QUESTION : M. le Premier ministre, lors de votre présentation du point de presse, vous avez souligné la signification de votre visite ici, au Maroc. Elle consiste donc à donner un nouvel élan aux échanges franco-marocains sur le plan économique, commercial, financier et politique. Je pense que vous aviez abrégé, que ce n'était pas du tout une omission de votre part, le culturel n'a sûrement pas été négligé dans vos entretiens avec vos partenaires marocains.

LE PREMIER MINISTRE.- Non, le culturel n'a pas été négligé, mais on ne peut pas tout dire. J'aurais pu parler culture, j'aurais pu parler éducation, j'aurais pu parler tourisme dans mes propos. Nous avons évoqué toutes ces questions.

Sur le plan culturel, la France fait un grand effort. C'est même je crois l'effort le plus important qui ait été accompli en termes financiers pour développer à la fois l'éducation et la culture de la langue française au Maroc. La France est d'ailleurs ouverte elle aussi à la culture marocaine et je crois que nous avons des projets d'intérêt commun à développer.

Mais se pose une question que je n'ai pas abordée volontairement et pourtant, je regrette, à l'instant où je vous parle, cette omission : c'est la présence de la langue française sur les écrans de télévision marocaine.

Il a été décidé qu'il y aurait une commission mixte franco-marocaine qui se mettrait en place pour essayer de voir sous quelle forme, nouvelle chaîne, chaîne cablée, TV 5, on peut en effet assurer une présence française culturelle plus importante au Maroc. Nous pouvons aussi faire des choses ensemble. Sur le plan radiophonique, entre les radios marocaines et françaises qui s'intéressent, disons, à la Méditerranée, il y a sans doute une collaboration plus poussée qui peut être établie. Une commission va être chargée de cela. Je demanderai à M. JEANNENEY et à Mme TASCA de venir prochainement au Maroc pour en parler avec leurs homologues.

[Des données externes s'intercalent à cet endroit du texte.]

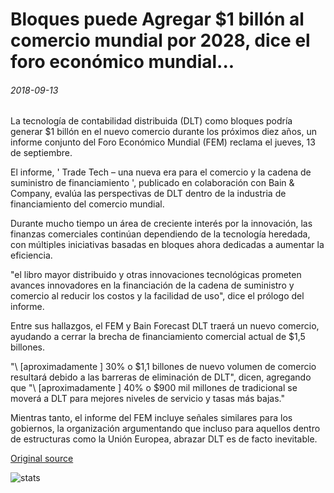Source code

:# Bloques puede Agregar $1 billón al comercio mundial por 2028, dice el foro económico mundial...

###### 2018-09-13

La tecnología de contabilidad distribuida (DLT) como bloques podría generar $1 billón en el nuevo comercio durante los próximos diez años, un informe conjunto del Foro Económico Mundial (FEM) reclama el jueves, 13 de septiembre.

El informe, ' Trade Tech – una nueva era para el comercio y la cadena de suministro de financiamiento ', publicado en colaboración con Bain & Company, evalúa las perspectivas de DLT dentro de la industria de financiamiento del comercio mundial.

Durante mucho tiempo un área de creciente interés por la innovación, las finanzas comerciales continúan dependiendo de la tecnología heredada, con múltiples iniciativas basadas en bloques ahora dedicadas a aumentar la eficiencia.

"el libro mayor distribuido y otras innovaciones tecnológicas prometen avances innovadores en la financiación de la cadena de suministro y comercio al reducir los costos y la facilidad de uso", dice el prólogo del informe.

Entre sus hallazgos, el FEM y Bain Forecast DLT traerá un nuevo comercio, ayudando a cerrar la brecha de financiamiento comercial actual de $1,5 billones.

"\ [aproximadamente \] 30% o $1,1 billones de nuevo volumen de comercio resultará debido a las barreras de eliminación de DLT", dicen, agregando que "\ [aproximadamente \] 40% o $900 mil millones de tradicional se moverá a DLT para mejores niveles de servicio y tasas más bajas."

Mientras tanto, el informe del FEM incluye señales similares para los gobiernos, la organización argumentando que incluso para aquellos dentro de estructuras como la Unión Europea, abrazar DLT es de facto inevitable.

[Original source](https://cointelegraph.com/news/blockchain-can-add-1-trillion-to-world-trade-by-2028-says-world-economic-forum)

![stats](https://c.statcounter.com/11760860/0/a89fa40b/1/ "stats")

Je crois très très important qu'on se comprenne bien. Le Roi du Maroc me disait que le français est ici une langue culturelle, comme la langue arabe l'est tout autant, et sans doute plus largement historiquement, s'entend. Soit donc que l'on développe le français au Maroc, mais que la France métropolitaine, elle, soit très attentive à la culture marocaine, à ce qu'elle peut nous apporter. Il faut que les échanges soient dans les deux sens.

QUESTION : Un dernier mot sur l'éducation, M. le Premier ministre, vous savez que la demande est de plus en plus forte en direction de l'enseignement français au Maroc, mais peut-être que l'offre ne suit pas. Qu'en pensez-vous ?

LE PREMIER MINISTRE.- Je vous ai dit que nous apportions beaucoup. Hier, je voyais la somme : 500 millions de francs ! c'est très important. Mais on peut peut-être aussi développer des fondations de caractère privé, avec des capitaux qui viendraient d'autres origines. C'est pour moi une préoccupation majeure, seulement le budget de la France n'est pas extensible, mais c'est en tout cas une priorité.